Directional Drilling Operations
To steer a well to its target, directional drillers employ the following techniques:
Jetting—A jetting assembly provides directional capability while drilling through loose or unconsolidated formations. Jetting bits are roller cone bits with either a large extended nozzle in place of one of the cones, or with one large nozzle and two small nozzles. The large nozzle provides the “high side” reference, and the well path is deflected by alternately sliding or rotating the drillstring.
Nudging—This technique is often used in tophole sections, where several wellbores in close proximity to one another can pose magnetic interference issues and increase the risk of collision with other wellbores. The well path is nudged, or deflected, from vertical to pass the hazard—then steered back to vertical when the hazard has been passed.
Kicking off—Diverting a well path from one trajectory to another is called kicking off. The number of KOPs in a single well path depends on the complexity of the planned trajectory.
Sidetracking—Deflecting a well path from an existing wellbore, or sidetracking, is performed for a variety of reasons such as avoiding a well collapse, a zone of instability or a section of previously drilled wellbore containing unretrieved fish (junk or tools left in the well). This technique is also used to initiate multilateral drilling operations. Operators also drill vertical pilot holes to confirm reservoir true vertical depth (TVD), then sidetrack horizontally to maximize reservoir exposure. They sometimes sidetrack wells when expected targets are not encountered.

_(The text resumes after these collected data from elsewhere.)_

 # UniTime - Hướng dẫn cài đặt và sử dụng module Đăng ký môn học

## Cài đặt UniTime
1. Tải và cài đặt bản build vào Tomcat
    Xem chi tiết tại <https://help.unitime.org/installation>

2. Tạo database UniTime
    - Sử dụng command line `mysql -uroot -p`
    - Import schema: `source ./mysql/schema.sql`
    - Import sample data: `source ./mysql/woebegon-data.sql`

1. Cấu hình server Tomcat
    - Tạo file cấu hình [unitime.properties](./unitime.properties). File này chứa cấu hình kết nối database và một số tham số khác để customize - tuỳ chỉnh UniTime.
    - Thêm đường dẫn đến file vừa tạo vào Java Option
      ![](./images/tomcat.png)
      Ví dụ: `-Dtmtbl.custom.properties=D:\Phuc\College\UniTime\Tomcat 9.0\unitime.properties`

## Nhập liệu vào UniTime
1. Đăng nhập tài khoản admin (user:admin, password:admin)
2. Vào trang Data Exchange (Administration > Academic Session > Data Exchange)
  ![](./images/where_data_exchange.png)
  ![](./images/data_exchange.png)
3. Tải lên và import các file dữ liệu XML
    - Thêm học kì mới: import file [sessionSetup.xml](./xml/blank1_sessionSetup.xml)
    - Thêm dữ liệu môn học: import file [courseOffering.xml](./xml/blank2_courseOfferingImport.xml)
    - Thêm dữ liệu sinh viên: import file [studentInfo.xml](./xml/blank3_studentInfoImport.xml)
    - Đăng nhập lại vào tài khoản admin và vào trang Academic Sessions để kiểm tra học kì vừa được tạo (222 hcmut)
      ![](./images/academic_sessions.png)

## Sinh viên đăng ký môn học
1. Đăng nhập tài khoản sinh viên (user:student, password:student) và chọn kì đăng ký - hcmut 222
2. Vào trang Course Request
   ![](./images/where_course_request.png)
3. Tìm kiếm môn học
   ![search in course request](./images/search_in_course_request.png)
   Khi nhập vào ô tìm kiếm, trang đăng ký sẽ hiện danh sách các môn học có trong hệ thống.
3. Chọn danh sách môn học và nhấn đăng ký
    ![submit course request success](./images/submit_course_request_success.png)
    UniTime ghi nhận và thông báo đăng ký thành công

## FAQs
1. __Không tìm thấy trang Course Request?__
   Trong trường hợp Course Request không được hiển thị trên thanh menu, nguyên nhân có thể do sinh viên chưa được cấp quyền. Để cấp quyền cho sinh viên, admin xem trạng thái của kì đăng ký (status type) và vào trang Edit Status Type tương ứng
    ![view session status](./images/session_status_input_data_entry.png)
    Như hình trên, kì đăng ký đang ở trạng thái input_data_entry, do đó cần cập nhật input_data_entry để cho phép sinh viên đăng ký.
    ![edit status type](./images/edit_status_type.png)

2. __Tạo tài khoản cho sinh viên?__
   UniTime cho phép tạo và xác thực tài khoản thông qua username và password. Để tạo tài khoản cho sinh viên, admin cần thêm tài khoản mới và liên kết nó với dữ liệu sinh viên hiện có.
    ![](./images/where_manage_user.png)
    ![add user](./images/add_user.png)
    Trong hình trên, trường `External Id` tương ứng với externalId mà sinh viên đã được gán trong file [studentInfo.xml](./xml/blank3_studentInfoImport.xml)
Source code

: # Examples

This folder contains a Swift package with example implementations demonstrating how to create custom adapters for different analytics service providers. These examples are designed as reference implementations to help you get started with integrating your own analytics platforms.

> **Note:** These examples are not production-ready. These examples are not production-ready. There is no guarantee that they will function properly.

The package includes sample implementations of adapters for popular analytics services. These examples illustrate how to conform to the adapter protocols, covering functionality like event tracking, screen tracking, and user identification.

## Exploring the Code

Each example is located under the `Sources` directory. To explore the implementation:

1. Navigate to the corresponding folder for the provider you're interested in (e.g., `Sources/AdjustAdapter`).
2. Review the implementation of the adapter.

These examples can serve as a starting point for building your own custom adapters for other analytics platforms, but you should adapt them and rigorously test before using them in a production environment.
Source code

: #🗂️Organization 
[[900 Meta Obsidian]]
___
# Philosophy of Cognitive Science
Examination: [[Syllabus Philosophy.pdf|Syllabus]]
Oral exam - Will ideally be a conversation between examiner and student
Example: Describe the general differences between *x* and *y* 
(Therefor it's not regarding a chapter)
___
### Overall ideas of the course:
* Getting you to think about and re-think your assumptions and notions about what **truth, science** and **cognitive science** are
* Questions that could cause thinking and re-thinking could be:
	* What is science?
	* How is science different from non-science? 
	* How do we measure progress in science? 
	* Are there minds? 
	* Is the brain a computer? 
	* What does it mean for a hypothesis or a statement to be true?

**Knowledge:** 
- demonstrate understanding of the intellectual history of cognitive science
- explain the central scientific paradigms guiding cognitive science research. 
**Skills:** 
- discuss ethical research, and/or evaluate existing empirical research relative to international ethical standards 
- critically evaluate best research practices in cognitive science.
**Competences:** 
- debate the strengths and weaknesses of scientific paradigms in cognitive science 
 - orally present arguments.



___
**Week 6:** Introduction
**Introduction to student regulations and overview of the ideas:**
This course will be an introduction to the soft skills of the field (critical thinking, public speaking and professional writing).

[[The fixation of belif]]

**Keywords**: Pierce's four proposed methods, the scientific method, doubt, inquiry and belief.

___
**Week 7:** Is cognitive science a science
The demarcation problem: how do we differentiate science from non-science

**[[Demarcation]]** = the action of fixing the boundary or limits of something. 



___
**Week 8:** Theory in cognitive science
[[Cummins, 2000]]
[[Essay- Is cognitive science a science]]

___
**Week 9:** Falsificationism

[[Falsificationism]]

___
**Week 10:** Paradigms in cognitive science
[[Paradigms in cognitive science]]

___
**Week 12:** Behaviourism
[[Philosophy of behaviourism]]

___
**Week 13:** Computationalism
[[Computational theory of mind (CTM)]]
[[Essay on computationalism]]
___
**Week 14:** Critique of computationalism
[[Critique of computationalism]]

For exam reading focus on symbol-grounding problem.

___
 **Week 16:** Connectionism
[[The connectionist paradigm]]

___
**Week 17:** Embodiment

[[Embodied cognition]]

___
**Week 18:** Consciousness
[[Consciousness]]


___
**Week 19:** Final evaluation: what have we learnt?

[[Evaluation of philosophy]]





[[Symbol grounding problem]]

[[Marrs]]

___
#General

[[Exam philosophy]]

Whipstock operations—A whipstock is a wedge-shaped steel tool deployed downhole to mechanically alter the well path. The whipstock is oriented to deflect the bit from the original borehole at a slight angle and in the direction of the desired azimuth for the sidetrack. It can be used in cased or open holes.
Geosteering—Geosteering uses formation evaluation data obtained while drilling—primarily through measurements-while-drilling (MWD) or logging-while-drilling (LWD) sensors—to provide real-time input for steering decisions in horizontal and high-angle wells. Recent improvements in telemetry allow MWD and LWD data to be transmitted faster and with greater data density than in the past, greatly increasing the accuracy with which the well trajectory can be controlled.